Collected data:

- Opening Delimiter -

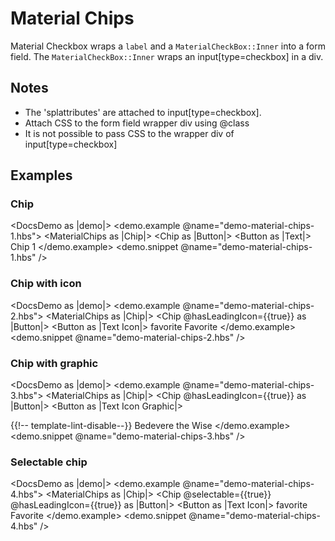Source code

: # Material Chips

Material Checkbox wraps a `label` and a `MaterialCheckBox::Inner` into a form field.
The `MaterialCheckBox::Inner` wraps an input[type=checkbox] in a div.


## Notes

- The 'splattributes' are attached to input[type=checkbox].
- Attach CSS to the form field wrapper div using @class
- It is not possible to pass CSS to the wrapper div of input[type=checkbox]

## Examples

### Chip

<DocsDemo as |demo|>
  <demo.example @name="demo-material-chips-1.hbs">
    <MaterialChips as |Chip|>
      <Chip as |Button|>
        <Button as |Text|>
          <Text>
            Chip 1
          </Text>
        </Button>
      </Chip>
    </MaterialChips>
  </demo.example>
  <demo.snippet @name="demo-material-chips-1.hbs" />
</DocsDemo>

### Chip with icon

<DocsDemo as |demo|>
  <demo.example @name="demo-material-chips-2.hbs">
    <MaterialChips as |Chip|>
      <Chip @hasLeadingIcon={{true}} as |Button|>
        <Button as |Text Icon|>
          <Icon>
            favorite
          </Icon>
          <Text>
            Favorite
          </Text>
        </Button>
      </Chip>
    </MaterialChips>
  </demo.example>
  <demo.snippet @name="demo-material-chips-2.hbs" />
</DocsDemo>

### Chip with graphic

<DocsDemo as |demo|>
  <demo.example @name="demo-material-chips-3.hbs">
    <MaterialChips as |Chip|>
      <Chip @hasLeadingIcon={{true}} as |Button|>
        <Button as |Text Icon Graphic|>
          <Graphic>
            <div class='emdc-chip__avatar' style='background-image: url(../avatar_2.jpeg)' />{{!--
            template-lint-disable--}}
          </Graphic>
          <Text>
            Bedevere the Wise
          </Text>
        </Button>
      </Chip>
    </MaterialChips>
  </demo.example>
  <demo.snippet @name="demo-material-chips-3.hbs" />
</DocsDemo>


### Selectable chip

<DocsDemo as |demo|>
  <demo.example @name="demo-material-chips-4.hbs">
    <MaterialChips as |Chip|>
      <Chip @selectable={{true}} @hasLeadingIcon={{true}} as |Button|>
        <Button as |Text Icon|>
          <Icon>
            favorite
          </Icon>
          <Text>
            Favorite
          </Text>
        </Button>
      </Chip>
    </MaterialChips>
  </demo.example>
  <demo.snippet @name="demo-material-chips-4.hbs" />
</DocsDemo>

- Closing Delimiter -

_TASK_: Check each line of the data for the string "type" and state how many lines contain it, without any other output.

_RESPONSE AREA_: 3